Activity: Below are the records. Gather each line that holds "lower".

Input records:

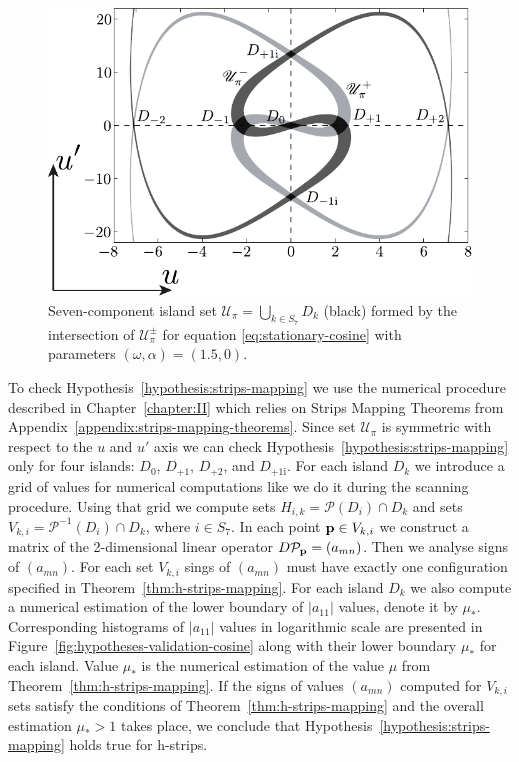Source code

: \begin{figure}[h]
\centering
	\includegraphics[scale = 1]{pic/island set to check hypotheses for cosine equation}
	\caption{
		Seven-component island set $\mathscr{U}_{\pi} = \bigcup_{k \in S_7} D_k$ (black) formed by the intersection of $\mathscr{U}_{\pi}^{\pm}$ for equation \eqref{eq:stationary-cosine} with parameters $(\omega, \alpha) = (1.5, 0)$.
	}
\label{fig:island-set-cosine}
\end{figure}

To check Hypothesis~\ref{hypothesis:strips-mapping} we use the numerical procedure described in Chapter~\ref{chapter:II} which relies on Strips Mapping Theorems from Appendix~\ref{appendix:strips-mapping-theorems}.
Since set $\mathscr{U}_{\pi}$ is symmetric with respect to the $u$ and $u'$ axis we can check Hypothesis~\ref{hypothesis:strips-mapping} only for four islands: $D_0$, $D_{+1}$, $D_{+2}$, and $D_{+1\mathrm{i}}$.
For each island $D_k$ we introduce a grid of values for numerical computations like we do it during the scanning procedure.
Using that grid we compute sets $H_{i, k} = \mathcal{P}(D_i) \cap D_k$ and sets $V_{k, i} = \mathcal{P}^{-1}(D_i) \cap D_k$, where $i \in S_7$.
In each point $\vb{p} \in V_{k, i}$ we construct a matrix of the 2-dimensional linear operator $D \mathcal{P}_{\vb{p}} = (a_{mn})$.
Then we analyse signs of $(a_{mn})$.
For each set $V_{k, i}$ sings of $(a_{mn})$ must have exactly one configuration specified in Theorem~\ref{thm:h-strips-mapping}.
For each island $D_k$ we also compute a numerical estimation of the lower boundary of $|a_{11}|$ values, denote it by $\mu_*$.
Corresponding histograms of $|a_{11}|$ values in logarithmic scale are presented in Figure~\ref{fig:hypotheses-validation-cosine} along with their lower boundary $\mu_*$ for each island.
Value $\mu_*$ is the numerical estimation of the value $\mu$ from Theorem~\ref{thm:h-strips-mapping}.
If the signs of values $(a_{mn})$ computed for $V_{k, i}$ sets satisfy the conditions of Theorem~\ref{thm:h-strips-mapping} and the overall estimation $\mu_* > 1$ takes place, we conclude that Hypothesis~\ref{hypothesis:strips-mapping} holds true for h-strips.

Task response:
For each island $D_k$ we also compute a numerical estimation of the lower boundary of $|a_{11}|$ values, denote it by $\mu_*$.
Corresponding histograms of $|a_{11}|$ values in logarithmic scale are presented in Figure~\ref{fig:hypotheses-validation-cosine} along with their lower boundary $\mu_*$ for each island.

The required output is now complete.